1.2 Time-series databases

Time-series databases — InfluxDB, TimescaleDB, VictoriaMetrics — handle high-rate ingest and time-range queries well. They are good when the data is tagged metrics with known cardinality.

They fall apart on packet data for two reasons. Packet data has extreme cardinality — every TCP flow is unique, every HTTP URI is unique, every TLS session is unique. Time-series databases with millions of distinct series per minute thrash their indexes, bloat their tag tables, and slow down as they accumulate cardinality. Packet capture generates series cardinality several orders of magnitude beyond what time-series databases are designed for.

And time-series databases still fundamentally store rows. They compress them, they partition them, they index them by time and by tag, but the retrieval model is “find the rows that match and return them.” The QAT doesn’t retrieve rows; it navigates away from windows that can’t match, and the raw packets stay in native PCAP format throughout.

1.3 Search engines

Elasticsearch, OpenSearch, Splunk. These are architecturally closer to what packet query needs because they build rich inverted indexes up front and query through index traversal rather than row scanning. They can answer “find all events matching these attributes” quickly even at scale.

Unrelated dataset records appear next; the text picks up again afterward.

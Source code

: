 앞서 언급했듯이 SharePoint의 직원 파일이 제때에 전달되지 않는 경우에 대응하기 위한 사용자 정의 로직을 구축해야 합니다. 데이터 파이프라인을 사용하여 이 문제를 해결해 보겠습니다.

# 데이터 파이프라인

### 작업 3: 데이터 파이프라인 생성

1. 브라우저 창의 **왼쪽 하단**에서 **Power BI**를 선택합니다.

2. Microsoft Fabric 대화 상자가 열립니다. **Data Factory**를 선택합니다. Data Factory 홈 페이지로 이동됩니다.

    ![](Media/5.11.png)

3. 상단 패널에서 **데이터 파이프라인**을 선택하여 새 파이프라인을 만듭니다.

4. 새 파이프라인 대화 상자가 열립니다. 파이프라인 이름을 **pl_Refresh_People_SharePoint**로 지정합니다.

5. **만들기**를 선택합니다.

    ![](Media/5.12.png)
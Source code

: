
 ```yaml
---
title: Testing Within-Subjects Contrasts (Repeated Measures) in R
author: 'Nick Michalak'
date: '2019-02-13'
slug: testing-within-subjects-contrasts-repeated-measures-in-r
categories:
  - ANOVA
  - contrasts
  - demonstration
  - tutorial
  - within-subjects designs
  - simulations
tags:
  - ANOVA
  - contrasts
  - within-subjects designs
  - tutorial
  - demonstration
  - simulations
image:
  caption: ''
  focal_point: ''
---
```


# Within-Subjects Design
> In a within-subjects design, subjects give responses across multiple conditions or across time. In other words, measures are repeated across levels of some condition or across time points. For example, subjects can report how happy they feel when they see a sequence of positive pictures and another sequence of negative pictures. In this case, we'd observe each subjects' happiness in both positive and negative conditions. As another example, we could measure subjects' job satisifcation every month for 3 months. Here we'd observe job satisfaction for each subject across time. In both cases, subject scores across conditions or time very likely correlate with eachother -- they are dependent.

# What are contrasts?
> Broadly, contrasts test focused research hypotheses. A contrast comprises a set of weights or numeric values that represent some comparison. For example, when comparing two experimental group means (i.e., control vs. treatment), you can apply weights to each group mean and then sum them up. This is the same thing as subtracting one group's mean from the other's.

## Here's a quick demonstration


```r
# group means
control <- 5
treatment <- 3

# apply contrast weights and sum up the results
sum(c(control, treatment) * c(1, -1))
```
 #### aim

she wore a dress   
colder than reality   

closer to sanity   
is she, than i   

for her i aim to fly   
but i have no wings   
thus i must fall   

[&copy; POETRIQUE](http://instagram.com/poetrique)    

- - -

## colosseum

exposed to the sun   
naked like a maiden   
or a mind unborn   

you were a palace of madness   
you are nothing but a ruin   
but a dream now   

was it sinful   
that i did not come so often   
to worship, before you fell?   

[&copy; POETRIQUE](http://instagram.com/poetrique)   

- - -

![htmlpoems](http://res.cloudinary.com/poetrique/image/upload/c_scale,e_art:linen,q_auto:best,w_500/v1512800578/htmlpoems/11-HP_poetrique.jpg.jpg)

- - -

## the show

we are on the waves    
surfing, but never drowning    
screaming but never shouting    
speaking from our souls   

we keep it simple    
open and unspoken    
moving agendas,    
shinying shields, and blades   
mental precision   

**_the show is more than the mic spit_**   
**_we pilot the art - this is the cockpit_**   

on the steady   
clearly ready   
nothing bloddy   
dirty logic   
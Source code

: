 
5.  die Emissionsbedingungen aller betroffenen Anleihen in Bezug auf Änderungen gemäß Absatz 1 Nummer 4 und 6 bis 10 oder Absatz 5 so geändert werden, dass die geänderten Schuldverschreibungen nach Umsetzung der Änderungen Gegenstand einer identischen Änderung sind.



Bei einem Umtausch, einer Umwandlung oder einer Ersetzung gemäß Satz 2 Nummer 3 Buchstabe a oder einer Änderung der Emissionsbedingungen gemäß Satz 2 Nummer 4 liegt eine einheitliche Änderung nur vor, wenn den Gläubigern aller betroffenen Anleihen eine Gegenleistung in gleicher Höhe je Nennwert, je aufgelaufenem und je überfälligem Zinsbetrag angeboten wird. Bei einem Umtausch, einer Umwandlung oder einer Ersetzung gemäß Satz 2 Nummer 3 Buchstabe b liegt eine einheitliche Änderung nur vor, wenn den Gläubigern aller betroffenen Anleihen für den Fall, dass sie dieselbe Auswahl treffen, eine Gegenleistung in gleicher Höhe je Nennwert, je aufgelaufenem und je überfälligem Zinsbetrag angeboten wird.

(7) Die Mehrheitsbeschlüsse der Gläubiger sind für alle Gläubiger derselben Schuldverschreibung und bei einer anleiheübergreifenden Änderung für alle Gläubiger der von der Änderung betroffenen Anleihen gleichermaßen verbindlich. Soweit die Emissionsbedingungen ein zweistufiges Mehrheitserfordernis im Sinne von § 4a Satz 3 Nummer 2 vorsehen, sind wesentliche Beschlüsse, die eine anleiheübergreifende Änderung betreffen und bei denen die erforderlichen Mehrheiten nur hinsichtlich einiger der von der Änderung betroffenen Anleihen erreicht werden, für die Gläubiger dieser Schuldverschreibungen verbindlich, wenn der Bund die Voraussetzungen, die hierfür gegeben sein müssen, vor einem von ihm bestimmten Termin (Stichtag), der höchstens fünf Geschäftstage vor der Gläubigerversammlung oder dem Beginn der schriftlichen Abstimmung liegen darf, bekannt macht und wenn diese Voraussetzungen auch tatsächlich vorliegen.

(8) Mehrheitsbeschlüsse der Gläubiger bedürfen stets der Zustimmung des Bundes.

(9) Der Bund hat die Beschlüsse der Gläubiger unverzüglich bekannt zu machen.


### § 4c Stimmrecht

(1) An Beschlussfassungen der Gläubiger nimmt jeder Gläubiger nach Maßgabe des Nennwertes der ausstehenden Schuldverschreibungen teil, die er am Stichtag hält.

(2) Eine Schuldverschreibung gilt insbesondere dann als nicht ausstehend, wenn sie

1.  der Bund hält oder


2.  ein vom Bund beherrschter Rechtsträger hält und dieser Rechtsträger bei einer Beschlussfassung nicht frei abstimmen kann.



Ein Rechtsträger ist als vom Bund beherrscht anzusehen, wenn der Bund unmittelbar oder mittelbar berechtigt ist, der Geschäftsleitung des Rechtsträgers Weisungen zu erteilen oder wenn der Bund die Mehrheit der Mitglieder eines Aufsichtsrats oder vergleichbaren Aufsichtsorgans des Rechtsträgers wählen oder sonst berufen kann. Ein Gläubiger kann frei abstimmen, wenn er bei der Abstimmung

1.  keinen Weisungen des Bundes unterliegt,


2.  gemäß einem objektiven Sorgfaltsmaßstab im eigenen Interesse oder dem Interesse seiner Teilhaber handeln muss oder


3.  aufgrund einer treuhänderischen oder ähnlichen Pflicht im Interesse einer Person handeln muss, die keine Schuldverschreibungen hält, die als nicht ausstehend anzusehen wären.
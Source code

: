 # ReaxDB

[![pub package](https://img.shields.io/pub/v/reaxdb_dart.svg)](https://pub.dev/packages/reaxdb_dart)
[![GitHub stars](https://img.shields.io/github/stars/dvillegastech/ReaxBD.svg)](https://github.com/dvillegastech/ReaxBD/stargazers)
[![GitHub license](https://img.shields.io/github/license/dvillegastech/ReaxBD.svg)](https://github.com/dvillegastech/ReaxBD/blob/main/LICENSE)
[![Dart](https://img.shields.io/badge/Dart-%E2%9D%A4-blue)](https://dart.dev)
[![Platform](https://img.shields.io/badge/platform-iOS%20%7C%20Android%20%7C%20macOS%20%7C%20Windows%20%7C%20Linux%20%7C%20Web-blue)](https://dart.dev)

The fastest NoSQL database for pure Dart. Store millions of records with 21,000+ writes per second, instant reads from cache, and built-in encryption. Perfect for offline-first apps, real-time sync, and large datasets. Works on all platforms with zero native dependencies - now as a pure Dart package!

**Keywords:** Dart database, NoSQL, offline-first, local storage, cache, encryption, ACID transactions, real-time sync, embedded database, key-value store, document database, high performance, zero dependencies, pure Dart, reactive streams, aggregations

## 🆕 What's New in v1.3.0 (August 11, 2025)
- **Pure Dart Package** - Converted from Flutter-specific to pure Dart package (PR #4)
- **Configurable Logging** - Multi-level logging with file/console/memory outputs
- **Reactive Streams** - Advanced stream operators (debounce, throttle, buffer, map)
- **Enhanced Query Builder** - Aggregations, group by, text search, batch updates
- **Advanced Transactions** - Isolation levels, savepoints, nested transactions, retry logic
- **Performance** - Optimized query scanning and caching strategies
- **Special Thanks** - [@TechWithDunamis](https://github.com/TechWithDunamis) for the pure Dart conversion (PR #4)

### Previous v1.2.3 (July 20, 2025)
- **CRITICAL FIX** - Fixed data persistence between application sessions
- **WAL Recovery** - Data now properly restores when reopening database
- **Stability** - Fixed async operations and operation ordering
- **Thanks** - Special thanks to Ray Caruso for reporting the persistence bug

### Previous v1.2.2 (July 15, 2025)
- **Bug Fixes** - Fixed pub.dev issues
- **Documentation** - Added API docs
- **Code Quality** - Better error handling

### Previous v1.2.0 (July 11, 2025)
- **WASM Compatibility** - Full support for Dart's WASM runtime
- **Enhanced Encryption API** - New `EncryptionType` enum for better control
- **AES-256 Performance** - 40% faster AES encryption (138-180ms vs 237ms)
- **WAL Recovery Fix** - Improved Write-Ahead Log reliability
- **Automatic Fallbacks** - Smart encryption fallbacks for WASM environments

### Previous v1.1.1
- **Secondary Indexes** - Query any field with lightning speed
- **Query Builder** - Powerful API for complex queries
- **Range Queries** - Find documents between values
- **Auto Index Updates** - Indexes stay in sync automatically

The problem is storage overhead. An Elasticsearch index over full packet data typically runs 2–5× the size of the data itself, depending on which fields are indexed. At 54 TB/day of capture, that’s 100–270 TB/day of index — and you still have the original packet data to store alongside it. The combined storage cost is prohibitive for anything beyond a few days of retention.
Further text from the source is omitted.